No One’s Coming to Rescue This Child Sleeping On a Suitcase Wheeled by His Mother

Coronavirus

No One’s Coming to Rescue This Child Sleeping On a Suitcase Wheeled by His Mother

Illustration: Reynold Mascarenhas

Even as the Vande Bharat Mission to ensure the return of Indians stranded abroad due to the coronavirus pandemic is underway, within India’s borders the migrant labourers who have travelled between states in search of work have been left with very little options to return to their own homes. Each day brings with it new and concerning accounts of these stranded men and women, who in many cases are having to walk, cycle, or travel in whatever vehicle could be arranged for hundreds of kilometres to get back to their homes. Times of India journalist Arvind Chauhan captured a heart-wrenching video that showed an exhausted child sleeping on a suitcase while his mother drags it behind her on a journey from Punjab to Jhansi – a distance of approximately 800 kilometres.

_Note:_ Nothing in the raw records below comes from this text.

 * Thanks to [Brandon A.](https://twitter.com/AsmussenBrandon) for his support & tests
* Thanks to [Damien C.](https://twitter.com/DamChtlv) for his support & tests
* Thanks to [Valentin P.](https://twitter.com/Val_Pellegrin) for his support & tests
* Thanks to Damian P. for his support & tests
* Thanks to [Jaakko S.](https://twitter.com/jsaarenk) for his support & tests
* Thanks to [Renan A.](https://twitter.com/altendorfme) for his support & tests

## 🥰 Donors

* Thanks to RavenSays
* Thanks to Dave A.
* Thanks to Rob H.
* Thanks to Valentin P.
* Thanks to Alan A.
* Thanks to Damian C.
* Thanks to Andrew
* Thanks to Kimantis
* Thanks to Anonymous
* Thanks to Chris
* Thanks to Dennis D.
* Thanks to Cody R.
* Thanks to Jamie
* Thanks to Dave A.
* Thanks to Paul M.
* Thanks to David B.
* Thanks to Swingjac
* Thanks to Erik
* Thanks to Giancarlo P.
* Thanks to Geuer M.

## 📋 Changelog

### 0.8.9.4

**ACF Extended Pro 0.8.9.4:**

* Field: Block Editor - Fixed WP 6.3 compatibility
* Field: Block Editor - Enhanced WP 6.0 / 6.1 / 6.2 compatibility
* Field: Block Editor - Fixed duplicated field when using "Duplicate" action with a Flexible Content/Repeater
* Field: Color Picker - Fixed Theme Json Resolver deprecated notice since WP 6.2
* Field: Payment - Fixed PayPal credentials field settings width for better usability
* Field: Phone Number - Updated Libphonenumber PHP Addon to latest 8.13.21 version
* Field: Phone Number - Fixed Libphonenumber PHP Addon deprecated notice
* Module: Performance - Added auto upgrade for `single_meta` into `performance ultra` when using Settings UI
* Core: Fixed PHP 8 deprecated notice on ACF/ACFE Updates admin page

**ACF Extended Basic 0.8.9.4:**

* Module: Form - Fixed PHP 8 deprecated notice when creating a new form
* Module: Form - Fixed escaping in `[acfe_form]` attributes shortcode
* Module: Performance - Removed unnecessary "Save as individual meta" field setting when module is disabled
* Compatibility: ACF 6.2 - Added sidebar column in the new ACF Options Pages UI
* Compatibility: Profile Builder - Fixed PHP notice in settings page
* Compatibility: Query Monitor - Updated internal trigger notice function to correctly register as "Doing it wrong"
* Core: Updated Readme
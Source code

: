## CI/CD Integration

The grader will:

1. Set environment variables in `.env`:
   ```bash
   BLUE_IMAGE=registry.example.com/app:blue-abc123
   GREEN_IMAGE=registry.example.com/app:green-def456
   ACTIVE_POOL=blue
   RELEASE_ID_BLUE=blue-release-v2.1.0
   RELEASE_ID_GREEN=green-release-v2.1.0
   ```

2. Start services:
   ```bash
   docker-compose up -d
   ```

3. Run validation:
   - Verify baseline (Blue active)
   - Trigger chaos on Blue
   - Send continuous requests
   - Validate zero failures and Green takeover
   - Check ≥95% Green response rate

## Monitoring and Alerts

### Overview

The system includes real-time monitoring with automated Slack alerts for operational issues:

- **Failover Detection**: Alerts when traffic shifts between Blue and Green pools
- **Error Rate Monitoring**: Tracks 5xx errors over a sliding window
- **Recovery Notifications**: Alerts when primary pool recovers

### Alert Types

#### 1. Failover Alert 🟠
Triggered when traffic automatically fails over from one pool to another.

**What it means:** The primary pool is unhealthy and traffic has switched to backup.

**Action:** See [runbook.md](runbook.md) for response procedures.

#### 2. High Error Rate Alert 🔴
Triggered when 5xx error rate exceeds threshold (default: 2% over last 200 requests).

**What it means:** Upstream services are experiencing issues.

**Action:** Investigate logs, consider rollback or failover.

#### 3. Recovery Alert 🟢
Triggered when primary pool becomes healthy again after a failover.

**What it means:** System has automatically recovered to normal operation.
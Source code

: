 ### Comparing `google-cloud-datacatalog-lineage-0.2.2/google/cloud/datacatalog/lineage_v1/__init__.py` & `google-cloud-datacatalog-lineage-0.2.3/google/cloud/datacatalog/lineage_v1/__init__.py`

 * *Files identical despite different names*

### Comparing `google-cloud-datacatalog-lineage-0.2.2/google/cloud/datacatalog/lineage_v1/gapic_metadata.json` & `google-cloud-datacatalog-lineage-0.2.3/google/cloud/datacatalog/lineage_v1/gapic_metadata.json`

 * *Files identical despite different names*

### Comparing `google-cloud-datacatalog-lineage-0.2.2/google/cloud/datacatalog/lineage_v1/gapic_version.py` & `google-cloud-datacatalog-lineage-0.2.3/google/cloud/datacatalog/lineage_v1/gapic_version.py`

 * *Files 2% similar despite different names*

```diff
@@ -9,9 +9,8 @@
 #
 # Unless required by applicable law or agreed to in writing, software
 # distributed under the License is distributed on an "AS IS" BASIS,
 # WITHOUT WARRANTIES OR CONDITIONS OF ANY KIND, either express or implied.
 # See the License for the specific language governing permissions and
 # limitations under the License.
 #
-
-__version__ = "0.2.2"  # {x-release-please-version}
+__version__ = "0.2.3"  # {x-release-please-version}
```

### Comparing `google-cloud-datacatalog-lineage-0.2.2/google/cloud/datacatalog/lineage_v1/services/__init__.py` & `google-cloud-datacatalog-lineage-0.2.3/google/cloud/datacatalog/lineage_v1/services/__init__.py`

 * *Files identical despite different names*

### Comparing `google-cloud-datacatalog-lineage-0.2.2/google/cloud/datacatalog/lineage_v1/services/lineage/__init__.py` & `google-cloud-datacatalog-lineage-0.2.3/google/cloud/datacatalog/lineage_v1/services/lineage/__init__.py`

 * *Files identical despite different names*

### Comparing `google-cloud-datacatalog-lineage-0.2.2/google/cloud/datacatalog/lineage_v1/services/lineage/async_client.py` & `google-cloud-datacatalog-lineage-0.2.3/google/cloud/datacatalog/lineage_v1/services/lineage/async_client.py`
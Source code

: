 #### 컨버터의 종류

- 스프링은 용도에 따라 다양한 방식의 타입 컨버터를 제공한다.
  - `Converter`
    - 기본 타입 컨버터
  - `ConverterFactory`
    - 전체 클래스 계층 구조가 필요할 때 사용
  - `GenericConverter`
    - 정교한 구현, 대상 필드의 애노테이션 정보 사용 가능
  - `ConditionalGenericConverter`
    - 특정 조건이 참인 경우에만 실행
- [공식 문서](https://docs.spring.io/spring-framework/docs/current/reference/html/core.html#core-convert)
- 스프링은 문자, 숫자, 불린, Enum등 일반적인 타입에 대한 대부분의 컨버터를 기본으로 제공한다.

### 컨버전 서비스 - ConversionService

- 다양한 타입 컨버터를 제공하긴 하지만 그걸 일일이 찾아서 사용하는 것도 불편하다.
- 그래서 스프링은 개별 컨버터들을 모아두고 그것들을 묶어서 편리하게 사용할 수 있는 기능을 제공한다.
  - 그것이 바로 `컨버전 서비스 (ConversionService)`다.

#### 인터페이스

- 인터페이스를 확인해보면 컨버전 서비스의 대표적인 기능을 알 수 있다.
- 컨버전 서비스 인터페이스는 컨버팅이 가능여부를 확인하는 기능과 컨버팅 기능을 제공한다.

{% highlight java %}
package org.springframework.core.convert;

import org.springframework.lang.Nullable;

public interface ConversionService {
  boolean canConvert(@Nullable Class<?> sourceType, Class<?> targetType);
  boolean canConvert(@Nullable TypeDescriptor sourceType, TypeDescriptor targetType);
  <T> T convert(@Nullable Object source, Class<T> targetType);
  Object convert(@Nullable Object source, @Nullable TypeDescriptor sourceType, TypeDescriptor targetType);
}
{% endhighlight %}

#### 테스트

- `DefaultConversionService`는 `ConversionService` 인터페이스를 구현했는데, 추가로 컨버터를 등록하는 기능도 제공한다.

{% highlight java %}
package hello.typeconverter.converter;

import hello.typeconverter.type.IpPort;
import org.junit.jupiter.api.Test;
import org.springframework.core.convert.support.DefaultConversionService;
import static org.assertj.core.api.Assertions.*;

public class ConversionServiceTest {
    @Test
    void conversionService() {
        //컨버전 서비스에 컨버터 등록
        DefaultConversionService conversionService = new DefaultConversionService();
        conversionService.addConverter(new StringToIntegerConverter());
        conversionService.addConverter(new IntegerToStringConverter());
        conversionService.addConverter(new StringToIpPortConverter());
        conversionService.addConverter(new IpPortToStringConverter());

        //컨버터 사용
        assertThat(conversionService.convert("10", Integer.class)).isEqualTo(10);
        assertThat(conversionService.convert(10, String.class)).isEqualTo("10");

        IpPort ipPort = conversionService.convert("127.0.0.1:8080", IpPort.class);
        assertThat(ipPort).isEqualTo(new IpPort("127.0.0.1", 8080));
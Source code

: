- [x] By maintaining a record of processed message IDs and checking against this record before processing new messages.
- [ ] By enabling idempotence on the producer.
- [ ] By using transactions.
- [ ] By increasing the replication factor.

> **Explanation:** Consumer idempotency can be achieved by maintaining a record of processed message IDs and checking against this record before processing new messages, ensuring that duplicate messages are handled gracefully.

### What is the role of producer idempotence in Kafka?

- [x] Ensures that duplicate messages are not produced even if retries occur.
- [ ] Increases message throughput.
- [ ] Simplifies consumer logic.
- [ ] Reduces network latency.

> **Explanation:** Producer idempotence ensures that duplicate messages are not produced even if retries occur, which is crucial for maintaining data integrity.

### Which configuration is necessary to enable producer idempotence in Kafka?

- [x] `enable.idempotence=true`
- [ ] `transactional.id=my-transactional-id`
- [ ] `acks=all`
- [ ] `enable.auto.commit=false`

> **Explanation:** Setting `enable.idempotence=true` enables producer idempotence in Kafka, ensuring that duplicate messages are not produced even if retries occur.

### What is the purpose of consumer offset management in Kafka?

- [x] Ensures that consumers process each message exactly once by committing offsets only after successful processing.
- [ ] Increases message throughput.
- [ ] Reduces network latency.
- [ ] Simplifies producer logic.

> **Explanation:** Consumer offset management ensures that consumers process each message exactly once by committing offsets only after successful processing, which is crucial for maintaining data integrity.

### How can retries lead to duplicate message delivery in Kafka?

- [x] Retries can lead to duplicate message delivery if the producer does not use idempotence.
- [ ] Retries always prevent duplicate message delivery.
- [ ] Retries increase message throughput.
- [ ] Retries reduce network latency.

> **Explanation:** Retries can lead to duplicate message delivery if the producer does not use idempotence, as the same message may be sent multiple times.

Images like this are becoming all too common in India’s lockdown. The sight of the woman and her child, though stark, is far from the only such incident unfolding on the country’s highways at the moment, as thousands of individuals move in a massive exodus completely unassisted by any state machinery. Another video showed a migrant labourer wheeling his child and pregnant wife behind him on a cart as they made a 700 kilometre journey to return to their village.

The migrants have not embarked on this journey out of choice, but of desperation. Without much disposable income or supplies for such an arduous voyage, they have set out nonetheless. However, this has made an already harsh journey even harsher. One visual of migrant workers at a railway station in Bihar sees a struggle break out over a bag of food.

On social media, this barrage of tragic imagery has only highlighted the differences in how the rich and poor have been able to weather this lockdown. One user even went further to point out that even the authorities appear to favour the wealthy over the less-fortunate, highlighting how the repatriation of a family pet was celebrated while children slept on suitcases on the highway.

For India’s migrant labourers, it appears that apathy is as much of a danger to their wellbeing as any pandemic.